Modern ensemble models, on the other hand, like Random Forest, LightGBM, or XGBoost, have a flexible model capacity. They thus saturate at a much later point and do benefit from more training data becoming available. This is the reason for their state-of-the-art performance in numerous predictive tasks, as can be seen from open machine learning competitions like hosted on Kaggle. And thanks to open-source software implementations, these types of models are easily accessible and quickly gained in popularity over the last couple of years.

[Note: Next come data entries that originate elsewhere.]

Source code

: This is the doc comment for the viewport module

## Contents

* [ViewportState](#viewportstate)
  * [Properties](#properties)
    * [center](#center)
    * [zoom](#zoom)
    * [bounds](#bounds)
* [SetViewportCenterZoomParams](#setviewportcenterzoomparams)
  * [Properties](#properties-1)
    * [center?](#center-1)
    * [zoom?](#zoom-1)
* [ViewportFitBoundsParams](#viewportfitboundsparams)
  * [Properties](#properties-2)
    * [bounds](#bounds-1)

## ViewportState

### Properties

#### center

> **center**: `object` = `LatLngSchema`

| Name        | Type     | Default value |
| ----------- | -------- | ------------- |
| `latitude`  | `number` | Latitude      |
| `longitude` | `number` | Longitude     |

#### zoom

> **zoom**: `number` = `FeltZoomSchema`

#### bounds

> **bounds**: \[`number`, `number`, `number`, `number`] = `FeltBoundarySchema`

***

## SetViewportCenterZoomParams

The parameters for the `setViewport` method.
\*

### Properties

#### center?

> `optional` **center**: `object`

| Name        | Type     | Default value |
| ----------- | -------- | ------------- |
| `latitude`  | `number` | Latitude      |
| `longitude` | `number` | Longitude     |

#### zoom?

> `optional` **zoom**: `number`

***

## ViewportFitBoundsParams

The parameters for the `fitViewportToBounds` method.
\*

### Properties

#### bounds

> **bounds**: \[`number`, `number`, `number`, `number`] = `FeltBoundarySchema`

Figure 1. State-Of-The-Art ML Models can benefit from an Increase in Training Data

The idea is thus simple: By leveraging MOSTLY AI's synthetic data platform, we will create significantly more training data, and then benchmark downstream ML models that are trained on the synthetic data against the very same models trained on the original data. In both cases, the performance is evaluated on a true holdout dataset that was neither available for the training nor the synthesis.

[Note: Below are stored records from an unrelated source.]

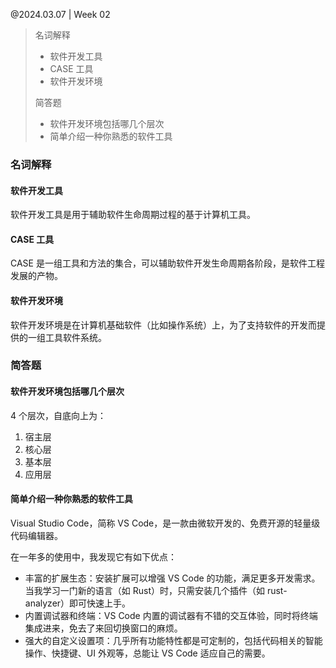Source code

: @2024.03.07 | Week 02

> 名词解释
> 
> - 软件开发工具
> - CASE 工具
> - 软件开发环境
> 
> 简答题
> 
> - 软件开发环境包括哪几个层次
> - 简单介绍一种你熟悉的软件工具

### 名词解释

#### 软件开发工具

软件开发工具是用于辅助软件生命周期过程的基于计算机工具。

#### CASE 工具

CASE 是一组工具和方法的集合，可以辅助软件开发生命周期各阶段，是软件工程发展的产物。

#### 软件开发环境

软件开发环境是在计算机基础软件（比如操作系统）上，为了支持软件的开发而提供的一组工具软件系统。

### 简答题

#### 软件开发环境包括哪几个层次

4 个层次，自底向上为：

1. 宿主层
2. 核心层
3. 基本层
4. 应用层

#### 简单介绍一种你熟悉的软件工具

Visual Studio Code，简称 VS Code，是一款由微软开发的、免费开源的轻量级代码编辑器。

在一年多的使用中，我发现它有如下优点：

- 丰富的扩展生态：安装扩展可以增强 VS Code 的功能，满足更多开发需求。当我学习一门新的语言（如 Rust）时，只需安装几个插件（如 rust-analyzer）即可快速上手。
- 内置调试器和终端：VS Code 内置的调试器有不错的交互体验，同时将终端集成进来，免去了来回切换窗口的麻烦。
- 强大的自定义设置项：几乎所有功能特性都是可定制的，包括代码相关的智能操作、快捷键、UI 外观等，总能让 VS Code 适应自己的需要。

MOSTLY AI synthetic data platform
Figure 2. Evaluation Workflow of Synthetic Training Data for Machine Learning Tasks

As depicted in Figure 2, we (1) start by randomly splitting the available sessions into an 80% training dataset (=9’864 records) and a 20% holdout dataset (=2’466 records). Various ML models are fitted to the training records that are then evaluated on the holdout (2). In addition, we use the training records to generate a synthetic dataset of 100’000 artificial records consisting of all 17 features and the target variable (3). Based on this amplified dataset, we train the same ML models and again evaluate against the holdout (4). Ultimately, we then compare the accuracy of the holdout of these distinct approaches (5).

Synthetic data comparison to original data for UCI online shoppers
Table 1. Predictive Performance for UCI Online Shoppers on 2’466 Holdout Records

Table 1 reports the performance for two distinct and commonly used evaluation metrics, whereas higher values reflect better performance. And there you have it: Both models do perform better when trained on the (amplified) synthetic data than when trained on the original data! I.e., we are able to boost model performance by feeding it with synthetic data in place of the actual one.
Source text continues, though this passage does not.